## Exercise material
....................

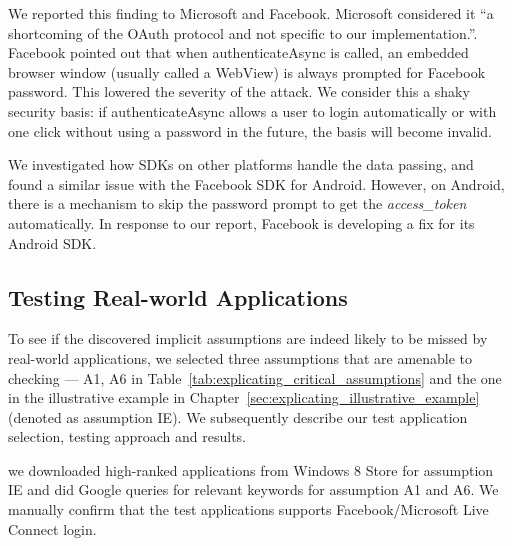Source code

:We reported this finding to Microsoft and Facebook.  Microsoft considered it ``a shortcoming of the OAuth protocol and not specific to our implementation.''.  Facebook pointed out that when authenticateAsync is called, an embedded browser window (usually called a WebView) is always prompted for Facebook password.  This lowered the severity of the attack.  We consider this a shaky security basis: if authenticateAsync allows a user to login automatically or with one click without using a password in the future, the basis will become invalid. 

We investigated how SDKs on other platforms handle the data passing, and found a similar issue with the Facebook SDK for Android.  However, on Android, there is a mechanism to skip the password prompt to get the \emph{access\_token} automatically. In response to our report, Facebook is developing a fix for its Android SDK.

\subsection{Testing Real-world Applications}
\label{sec:explicating_test}

To see if the discovered implicit assumptions are indeed likely to be missed by real-world applications, we selected three assumptions that are amenable to checking --- A1, A6 in Table~\ref{tab:explicating_critical_assumptions} and the one in the illustrative example in Chapter~\ref{sec:explicating_illustrative_example} (denoted as assumption IE).  We subsequently describe our test application selection, testing approach and results.

 we downloaded high-ranked applications from Windows 8 Store for assumption IE and did Google queries for relevant keywords for assumption A1 and A6.  We manually confirm that the test applications supports Facebook/Microsoft Live Connect login.

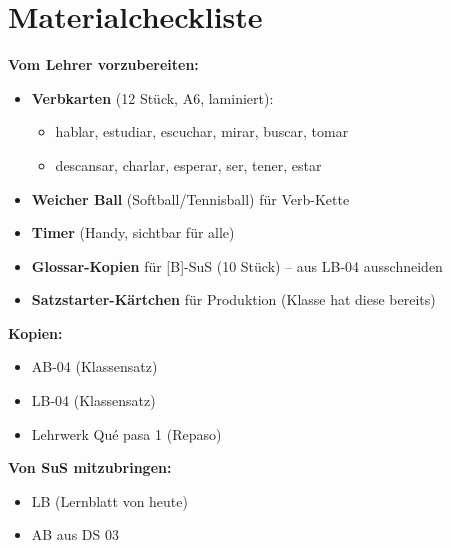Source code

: \documentclass[11pt,a4paper]{article}
\begin{document}
\vspace{0.5cm}

\section*{Materialcheckliste}

\textbf{Vom Lehrer vorzubereiten:}
\begin{itemize}[nosep]
    \item[$\square$] \textbf{Verbkarten} (12 Stück, A6, laminiert):
    \begin{itemize}[nosep]
        \item hablar, estudiar, escuchar, mirar, buscar, tomar
        \item descansar, charlar, esperar, ser, tener, estar
    \end{itemize}
    \item[$\square$] \textbf{Weicher Ball} (Softball/Tennisball) für Verb-Kette
    \item[$\square$] \textbf{Timer} (Handy, sichtbar für alle)
    \item[$\square$] \textbf{Glossar-Kopien} für [B]-SuS (10 Stück) -- aus LB-04 ausschneiden
    \item[$\square$] \textbf{Satzstarter-Kärtchen} für Produktion (Klasse hat diese bereits)
\end{itemize}

\vspace{0.3cm}

\textbf{Kopien:}
\begin{itemize}[nosep]
    \item[$\square$] AB-04 (Klassensatz)
    \item[$\square$] LB-04 (Klassensatz)
    \item[$\square$] Lehrwerk Qué pasa 1 (Repaso)
\end{itemize}

\vspace{0.3cm}

\textbf{Von SuS mitzubringen:}
\begin{itemize}[nosep]
    \item LB (Lernblatt von heute)
    \item AB aus DS 03
\end{itemize}

\vspace{0.5cm}
\end{document}
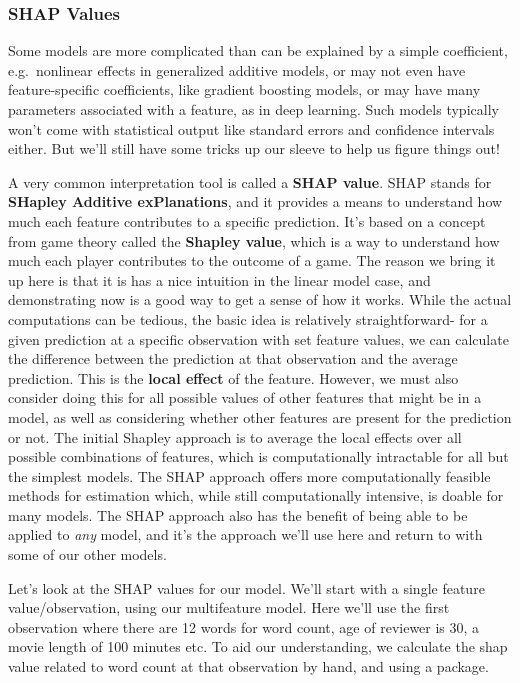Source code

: \documentclass[
  letterpaper,
]{krantz}
\begin{document}
\subsubsection{SHAP Values}\label{shap-values}

Some models are more complicated than can be explained by a simple
coefficient, e.g.~nonlinear effects in generalized additive models, or
may not even have feature-specific coefficients, like gradient boosting
models, or may have many parameters associated with a feature, as in
deep learning. Such models typically won't come with statistical output
like standard errors and confidence intervals either. But we'll still
have some tricks up our sleeve to help us figure things out!

A very common interpretation tool is called a \textbf{SHAP value}. SHAP
stands for \textbf{SHapley Additive exPlanations}, and it provides a
means to understand how much each feature contributes to a specific
prediction. It's based on a concept from game theory called the
\textbf{Shapley value}, which is a way to understand how much each
player contributes to the outcome of a game. The reason we bring it up
here is that it is has a nice intuition in the linear model case, and
demonstrating now is a good way to get a sense of how it works. While
the actual computations can be tedious, the basic idea is relatively
straightforward- for a given prediction at a specific observation with
set feature values, we can calculate the difference between the
prediction at that observation and the average prediction. This is the
\textbf{local effect} of the feature. However, we must also consider
doing this for all possible values of other features that might be in a
model, as well as considering whether other features are present for the
prediction or not. The initial Shapley approach is to average the local
effects over all possible combinations of features, which is
computationally intractable for all but the simplest models. The SHAP
approach offers more computationally feasible methods for estimation
which, while still computationally intensive, is doable for many models.
The SHAP approach also has the benefit of being able to be applied to
\emph{any} model, and it's the approach we'll use here and return to
with some of our other models.

Let's look at the SHAP values for our model. We'll start with a single
feature value/observation, using our multifeature model. Here we'll use
the first observation where there are 12 words for word count, age of
reviewer is 30, a movie length of 100 minutes etc. To aid our
understanding, we calculate the shap value related to word count at that
observation by hand, and using a package.
\end{document}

....................

Check each line above for the string "square", then copy the ones that have it.

## Exercise output
    \item[$\square$] \textbf{Verbkarten} (12 Stück, A6, laminiert):
    \item[$\square$] \textbf{Weicher Ball} (Softball/Tennisball) für Verb-Kette
    \item[$\square$] \textbf{Timer} (Handy, sichtbar für alle)
    \item[$\square$] \textbf{Glossar-Kopien} für [B]-SuS (10 Stück) -- aus LB-04 ausschneiden
    \item[$\square$] \textbf{Satzstarter-Kärtchen} für Produktion (Klasse hat diese bereits)
    \item[$\square$] AB-04 (Klassensatz)
    \item[$\square$] LB-04 (Klassensatz)
    \item[$\square$] Lehrwerk Qué pasa 1 (Repaso)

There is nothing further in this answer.